Moving forward, EA is taking a proactive approach when it comes to folks streaming or promoting their games through social media. If you received a game from the publisher for the promotional use, they've taken steps to make sure everyone knows exactly where that game came from.
Transparency has become more and more important in the world of gaming as of late and, rather than let the matter stew, EA has taken measures to address disclosure head-on. To be clear, this has no impact on Joe Average who picked up a copy of Battlefield, Madden or Titanfall and started streaming the game, either for fun or for a channel they're hoping to "go big" with. If, however, EA sends you a gratis copy of their game for streaming, they want to make sure everyone knows that is the case.
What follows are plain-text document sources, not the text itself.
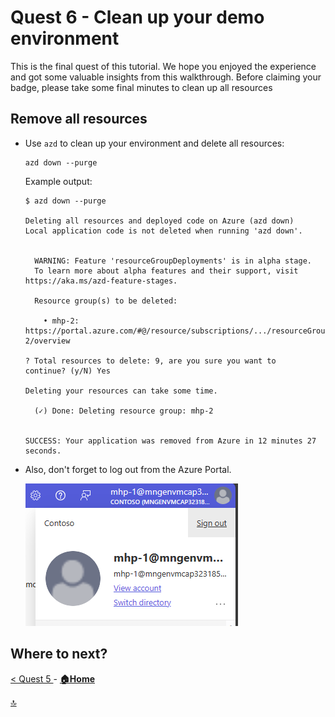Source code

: # Quest 6 - Clean up your demo environment

This is the final quest of this tutorial. We hope you enjoyed the experience and got some valuable insights from this walkthrough. Before claiming your badge, please take some final minutes to clean up all resources 

## Remove all resources

- Use `azd` to clean up your environment and delete all resources:

  ```
  azd down --purge
  ```

  Example output:
  ```
  $ azd down --purge

  Deleting all resources and deployed code on Azure (azd down)
  Local application code is not deleted when running 'azd down'.
  
  
    WARNING: Feature 'resourceGroupDeployments' is in alpha stage.
    To learn more about alpha features and their support, visit https://aka.ms/azd-feature-stages.
  
    Resource group(s) to be deleted:
  
      • mhp-2: https://portal.azure.com/#@/resource/subscriptions/.../resourceGroups/mhp-2/overview
  
  ? Total resources to delete: 9, are you sure you want to   continue? (y/N) Yes

  Deleting your resources can take some time.

    (✓) Done: Deleting resource group: mhp-2


  SUCCESS: Your application was removed from Azure in 12 minutes 27 seconds.
  ```

- Also, don't forget to log out from the Azure Portal.

  ![](2024-01-23-09-19-08.png)

## Where to next?

[ < Quest 5 ](quest5.md) - **[🏠Home](../README.md)** 

[🔝](#)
This announcement comes to us first from EA's German news blog, which was handily translated and summarized over on NeoGAF by user w3bba. In short, EA now requires that all streamers playing a provided copy of their game, by contract, disclose that fact. This is being broken down into two categories that, of course, take the form of hashtags. You are either #supportedbyEA or the content is an #advertisement.
If you're rolling with the Support hashtag, that means they have either given you a copy of the game, covered your travel expenses or gotten you into a press event. In this case, you are just checking things out and have "no influence on the content of the creator."
The Advertisement tag, though, is exactly what it sounds like. If you have a direct influence on games and such being developed or published by EA, that's the tag you'll be using from now on.
We say "streamer" because that's the group that's under fire the most these days, as it's getting harder and harder to tell if someone running Battlefield 1 early (or even after launch) was provided a copy of the game or may even be working for the publisher. But the tags are required across Facebook and Twitter, too, so pretty much all social media tied to these types of arrangements are covered.
The big difference for streamers is that, instead of just using the hashtag, they must go one step further by either offering a clear audio message within the video that the content is supported by or advertising an EA product, or they can include a watermark stating that fact on the video itself.
It's important to know when you're being advertised to, and we commend EA's efforts to make that process much clearer. The games press has had to state for a while now if a review was based on a copy of the game provided by a publisher, and steps have been taken in the past to extend those requirements to sponsored streamers and influential personalities in the world of gaming. This isn't something EA "had" to do but, given the fact that a lot of people still feel like they are being manipulated with surprisingly well-hidden declarations of sponsorship, it's actually a classy, open move we wouldn't mind seeing become the norm.